We only performed one round with this specific experiment and chose not to perform it again with the paper filter; we had a good idea of what the second round would be like.

We really enjoyed performing this experiment. As with any experiment hindsight is 20/20 and there can always be changes or improvements to refine the process. But, here are our thoughts, input, recommendations and just stating the obvious from the experiment. Let us remind you the experiment was based only on answering the specific question: Is it better to pre-grind freshly roasted coffee with a high quality burr grinder for brewing later or grind freshly roasted whole bean coffee with a blade grinder just prior to brewing? We concluded based on taste preference, pre-ground coffee from a quality burr grinder renders a better cup of coffee than whole bean ground just prior to brewing for a pour-over method. The caveat is that both cups of coffee were sub-par compared to freshly ground coffee from a quality burr grinder. A blade grinder is just not an acceptable method for grinding coffee and expecting quality results. The inconsistency of the grind greatly degrades the coffee and does not allow for replicable cups even from a quality roasted coffee.
If someone were to replicate the experiment with a method that required a finer grind, perhaps the blade would fare better. Although pre-ground was the preferred grind method in this pour-over experiment; again sub-par aspects of the cup were evident but preferred over the blade.

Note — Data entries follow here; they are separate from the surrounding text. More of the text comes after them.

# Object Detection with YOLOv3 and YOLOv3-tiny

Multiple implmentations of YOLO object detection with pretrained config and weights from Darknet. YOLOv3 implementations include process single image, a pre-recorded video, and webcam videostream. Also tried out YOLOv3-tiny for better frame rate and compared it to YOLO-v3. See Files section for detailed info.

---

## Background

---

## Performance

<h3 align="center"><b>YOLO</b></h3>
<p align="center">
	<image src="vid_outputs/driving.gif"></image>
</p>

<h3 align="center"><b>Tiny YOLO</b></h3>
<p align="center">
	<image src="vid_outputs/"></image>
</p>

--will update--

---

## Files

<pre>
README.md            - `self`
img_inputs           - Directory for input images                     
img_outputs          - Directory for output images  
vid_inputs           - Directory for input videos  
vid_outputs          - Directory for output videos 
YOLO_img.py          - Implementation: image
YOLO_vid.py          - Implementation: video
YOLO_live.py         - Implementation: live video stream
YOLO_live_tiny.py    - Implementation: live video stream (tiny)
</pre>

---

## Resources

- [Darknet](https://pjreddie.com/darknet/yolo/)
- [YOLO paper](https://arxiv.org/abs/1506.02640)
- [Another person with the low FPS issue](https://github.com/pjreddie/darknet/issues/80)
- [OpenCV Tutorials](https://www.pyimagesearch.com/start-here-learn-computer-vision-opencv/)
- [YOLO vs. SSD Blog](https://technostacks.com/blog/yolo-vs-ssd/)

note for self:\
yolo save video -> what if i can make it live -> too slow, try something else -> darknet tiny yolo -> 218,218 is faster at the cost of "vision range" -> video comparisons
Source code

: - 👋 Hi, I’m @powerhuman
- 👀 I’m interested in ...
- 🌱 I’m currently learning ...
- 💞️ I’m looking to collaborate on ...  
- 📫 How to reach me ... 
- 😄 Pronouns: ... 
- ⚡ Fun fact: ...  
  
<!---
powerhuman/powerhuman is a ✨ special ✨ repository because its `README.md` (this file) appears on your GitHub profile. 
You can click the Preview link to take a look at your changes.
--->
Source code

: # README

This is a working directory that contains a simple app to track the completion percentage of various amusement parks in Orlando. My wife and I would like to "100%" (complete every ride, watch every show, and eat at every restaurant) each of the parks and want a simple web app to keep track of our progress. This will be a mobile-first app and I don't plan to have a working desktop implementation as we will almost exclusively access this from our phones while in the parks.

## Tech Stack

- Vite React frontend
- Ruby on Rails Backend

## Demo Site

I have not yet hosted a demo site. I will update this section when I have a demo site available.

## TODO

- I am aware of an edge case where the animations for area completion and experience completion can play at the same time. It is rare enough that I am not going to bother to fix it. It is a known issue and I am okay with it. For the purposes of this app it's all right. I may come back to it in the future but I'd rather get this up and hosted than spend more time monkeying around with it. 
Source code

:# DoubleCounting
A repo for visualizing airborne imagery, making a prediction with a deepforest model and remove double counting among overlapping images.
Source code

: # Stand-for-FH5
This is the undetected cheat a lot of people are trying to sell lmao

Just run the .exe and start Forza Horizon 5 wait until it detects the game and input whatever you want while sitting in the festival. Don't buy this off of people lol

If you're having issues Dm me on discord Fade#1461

Additionally, we concluded that proper storage was paramount especially for the pre-ground. In the end, both options were lousy. If asked by a customer which is better for a pour-over, our response might be, “Purchase only enough coffee for 1 week, get it pre-ground and store it in as optimal conditions as possible.” Customers will ultimately make their decisions based on either quality, cost, convenience, ease or whatever they as individuals deem important. While we do feel a sense of responsibility in helping to educate the consumer, we all know, they will continue to do what they want to do. Perhaps talking to them about a manual hand grinder would be a way to go.

1 comment

Thanks so much for the thorough study! I have been putting off buying a quality burr grinder out of laziness, combined with a general balking at the more than 200 dollar price that a decent one commands (any sane person would tell me is out of my budget). I have a simple blade grinder and each morning before brewing with my Chemex I attempt, through a combination of spastic shaking and pulsing maneuvers, to produce as even a grind as possible with this type of grinder, convinced that the freshness of the grind will trump having it pre-ground at the shop. However, every time I’m asked if I need the gourmet coffee I’ve just purchased ground, I pause to contemplate this very question that you have so thoroughly answered. Now I think I’ll finally muster the effort to save for a quality grinder,or at least try having it pre-ground.